> AIM OF THE TASK
Provide the number of lines of the records that include "textbf", with no other content.

[[ INPUT FOR THIS TASK open ]]

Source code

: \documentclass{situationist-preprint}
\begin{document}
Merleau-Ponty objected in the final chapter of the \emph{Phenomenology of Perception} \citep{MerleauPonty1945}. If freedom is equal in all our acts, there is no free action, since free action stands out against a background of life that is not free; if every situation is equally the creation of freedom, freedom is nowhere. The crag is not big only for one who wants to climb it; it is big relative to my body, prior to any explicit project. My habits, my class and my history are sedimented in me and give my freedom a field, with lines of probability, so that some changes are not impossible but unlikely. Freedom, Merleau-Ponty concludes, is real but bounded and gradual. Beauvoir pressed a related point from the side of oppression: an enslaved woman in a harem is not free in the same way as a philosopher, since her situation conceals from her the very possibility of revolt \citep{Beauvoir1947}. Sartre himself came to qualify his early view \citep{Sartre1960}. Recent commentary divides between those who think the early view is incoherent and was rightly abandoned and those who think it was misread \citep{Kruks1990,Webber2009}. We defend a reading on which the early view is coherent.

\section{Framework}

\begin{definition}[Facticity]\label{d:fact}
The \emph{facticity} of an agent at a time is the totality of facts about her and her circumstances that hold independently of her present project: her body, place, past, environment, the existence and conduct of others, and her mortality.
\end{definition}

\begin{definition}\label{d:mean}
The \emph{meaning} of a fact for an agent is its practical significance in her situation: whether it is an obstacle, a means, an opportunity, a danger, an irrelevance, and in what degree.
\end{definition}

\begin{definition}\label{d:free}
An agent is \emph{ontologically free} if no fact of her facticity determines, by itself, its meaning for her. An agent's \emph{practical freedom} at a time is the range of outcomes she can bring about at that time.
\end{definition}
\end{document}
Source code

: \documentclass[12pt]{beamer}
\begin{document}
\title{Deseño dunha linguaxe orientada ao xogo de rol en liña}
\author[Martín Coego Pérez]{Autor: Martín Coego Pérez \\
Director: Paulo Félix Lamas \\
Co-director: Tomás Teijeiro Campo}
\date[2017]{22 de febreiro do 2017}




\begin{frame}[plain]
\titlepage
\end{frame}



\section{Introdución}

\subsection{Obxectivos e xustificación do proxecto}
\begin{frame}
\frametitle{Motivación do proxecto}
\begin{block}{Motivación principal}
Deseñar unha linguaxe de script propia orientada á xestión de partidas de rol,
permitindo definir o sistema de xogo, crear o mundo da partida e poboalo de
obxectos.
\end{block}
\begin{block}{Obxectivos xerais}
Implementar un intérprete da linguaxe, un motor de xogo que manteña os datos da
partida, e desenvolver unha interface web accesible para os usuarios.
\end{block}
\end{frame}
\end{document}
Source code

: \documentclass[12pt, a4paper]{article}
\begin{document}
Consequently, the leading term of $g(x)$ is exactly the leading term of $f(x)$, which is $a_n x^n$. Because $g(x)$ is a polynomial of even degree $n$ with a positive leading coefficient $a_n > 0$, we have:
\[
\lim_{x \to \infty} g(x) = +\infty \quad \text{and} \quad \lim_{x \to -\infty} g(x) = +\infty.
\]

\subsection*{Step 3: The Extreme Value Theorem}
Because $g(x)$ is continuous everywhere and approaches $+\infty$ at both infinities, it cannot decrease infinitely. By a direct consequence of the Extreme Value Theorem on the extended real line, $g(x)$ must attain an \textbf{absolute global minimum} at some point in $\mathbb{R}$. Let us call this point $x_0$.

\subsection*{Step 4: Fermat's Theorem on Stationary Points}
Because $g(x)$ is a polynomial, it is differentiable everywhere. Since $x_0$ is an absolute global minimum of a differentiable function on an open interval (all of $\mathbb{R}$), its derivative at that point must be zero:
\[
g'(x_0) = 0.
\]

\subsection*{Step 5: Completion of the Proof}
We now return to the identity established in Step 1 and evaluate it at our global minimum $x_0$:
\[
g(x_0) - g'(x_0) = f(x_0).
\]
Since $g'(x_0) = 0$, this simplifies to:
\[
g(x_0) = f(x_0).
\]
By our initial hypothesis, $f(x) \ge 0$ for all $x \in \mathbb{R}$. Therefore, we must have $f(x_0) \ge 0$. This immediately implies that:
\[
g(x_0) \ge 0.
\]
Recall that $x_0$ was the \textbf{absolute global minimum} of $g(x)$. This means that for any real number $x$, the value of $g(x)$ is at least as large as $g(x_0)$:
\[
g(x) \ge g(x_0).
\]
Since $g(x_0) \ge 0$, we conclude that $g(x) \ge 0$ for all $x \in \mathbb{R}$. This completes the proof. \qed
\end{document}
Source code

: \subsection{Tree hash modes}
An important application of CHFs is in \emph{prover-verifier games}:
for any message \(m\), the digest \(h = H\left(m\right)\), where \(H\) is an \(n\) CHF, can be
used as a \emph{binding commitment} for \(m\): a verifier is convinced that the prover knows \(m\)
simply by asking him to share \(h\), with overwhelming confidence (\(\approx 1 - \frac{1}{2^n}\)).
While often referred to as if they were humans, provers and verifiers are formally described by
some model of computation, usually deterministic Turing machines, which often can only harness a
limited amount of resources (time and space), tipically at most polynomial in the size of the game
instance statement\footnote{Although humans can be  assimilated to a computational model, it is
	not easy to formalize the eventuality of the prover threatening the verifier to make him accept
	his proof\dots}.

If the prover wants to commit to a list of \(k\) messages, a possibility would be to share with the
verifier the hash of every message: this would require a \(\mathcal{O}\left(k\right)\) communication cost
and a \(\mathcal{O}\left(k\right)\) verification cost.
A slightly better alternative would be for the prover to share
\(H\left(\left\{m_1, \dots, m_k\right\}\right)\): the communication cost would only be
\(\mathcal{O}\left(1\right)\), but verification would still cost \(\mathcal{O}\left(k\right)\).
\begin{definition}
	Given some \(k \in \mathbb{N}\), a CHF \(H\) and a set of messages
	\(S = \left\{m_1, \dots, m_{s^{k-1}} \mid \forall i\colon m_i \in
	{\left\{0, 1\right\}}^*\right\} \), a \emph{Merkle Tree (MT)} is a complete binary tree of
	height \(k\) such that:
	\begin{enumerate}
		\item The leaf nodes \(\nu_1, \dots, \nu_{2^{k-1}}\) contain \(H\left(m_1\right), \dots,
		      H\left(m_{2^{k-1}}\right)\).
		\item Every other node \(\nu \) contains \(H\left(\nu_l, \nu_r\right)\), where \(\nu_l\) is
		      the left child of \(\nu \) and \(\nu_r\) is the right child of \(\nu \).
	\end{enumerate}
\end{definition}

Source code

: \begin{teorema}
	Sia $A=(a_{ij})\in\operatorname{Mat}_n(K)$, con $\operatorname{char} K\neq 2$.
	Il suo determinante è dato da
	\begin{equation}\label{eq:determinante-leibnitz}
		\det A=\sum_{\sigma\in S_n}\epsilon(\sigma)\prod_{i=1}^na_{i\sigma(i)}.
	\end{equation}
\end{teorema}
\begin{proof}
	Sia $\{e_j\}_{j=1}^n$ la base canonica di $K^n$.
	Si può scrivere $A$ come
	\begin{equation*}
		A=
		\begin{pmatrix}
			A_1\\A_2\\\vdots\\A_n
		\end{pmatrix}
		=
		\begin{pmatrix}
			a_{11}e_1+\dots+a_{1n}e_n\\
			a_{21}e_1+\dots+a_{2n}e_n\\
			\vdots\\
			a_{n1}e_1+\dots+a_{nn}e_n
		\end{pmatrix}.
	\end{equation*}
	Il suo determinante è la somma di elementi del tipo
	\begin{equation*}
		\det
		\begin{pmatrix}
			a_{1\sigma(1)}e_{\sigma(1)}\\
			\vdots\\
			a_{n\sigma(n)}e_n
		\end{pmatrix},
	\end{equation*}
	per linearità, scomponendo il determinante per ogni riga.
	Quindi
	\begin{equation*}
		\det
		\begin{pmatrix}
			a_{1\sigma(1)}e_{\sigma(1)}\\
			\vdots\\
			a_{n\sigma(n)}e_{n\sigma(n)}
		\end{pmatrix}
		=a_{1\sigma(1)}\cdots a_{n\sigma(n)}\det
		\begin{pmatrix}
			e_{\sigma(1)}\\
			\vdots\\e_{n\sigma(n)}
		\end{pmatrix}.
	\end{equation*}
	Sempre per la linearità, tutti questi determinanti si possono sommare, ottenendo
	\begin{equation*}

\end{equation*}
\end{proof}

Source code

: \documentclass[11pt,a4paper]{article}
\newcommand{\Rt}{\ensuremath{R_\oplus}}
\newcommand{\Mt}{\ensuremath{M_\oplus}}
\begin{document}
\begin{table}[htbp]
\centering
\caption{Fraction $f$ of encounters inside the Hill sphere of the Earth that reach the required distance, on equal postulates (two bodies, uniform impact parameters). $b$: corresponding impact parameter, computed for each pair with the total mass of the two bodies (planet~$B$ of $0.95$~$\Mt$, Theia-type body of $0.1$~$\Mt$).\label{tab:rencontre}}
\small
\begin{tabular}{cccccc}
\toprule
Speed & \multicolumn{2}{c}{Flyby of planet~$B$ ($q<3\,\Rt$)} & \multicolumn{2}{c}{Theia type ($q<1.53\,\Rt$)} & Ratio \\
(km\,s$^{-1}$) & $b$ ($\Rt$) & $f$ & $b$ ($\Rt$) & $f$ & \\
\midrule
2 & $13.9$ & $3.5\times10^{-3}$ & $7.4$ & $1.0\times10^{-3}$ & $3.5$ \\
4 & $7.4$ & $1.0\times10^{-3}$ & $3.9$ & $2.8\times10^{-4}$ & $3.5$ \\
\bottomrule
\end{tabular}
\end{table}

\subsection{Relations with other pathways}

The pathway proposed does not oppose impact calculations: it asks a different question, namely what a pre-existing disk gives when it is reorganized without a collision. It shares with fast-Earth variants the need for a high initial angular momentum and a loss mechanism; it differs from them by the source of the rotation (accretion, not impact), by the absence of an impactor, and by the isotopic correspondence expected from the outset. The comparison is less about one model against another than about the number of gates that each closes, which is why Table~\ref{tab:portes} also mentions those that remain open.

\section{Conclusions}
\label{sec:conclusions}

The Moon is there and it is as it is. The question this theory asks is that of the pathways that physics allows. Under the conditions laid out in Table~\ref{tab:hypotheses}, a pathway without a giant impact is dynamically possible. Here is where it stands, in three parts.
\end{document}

[[ INPUT FOR THIS TASK closed ]]

> WORKED SOLUTION
2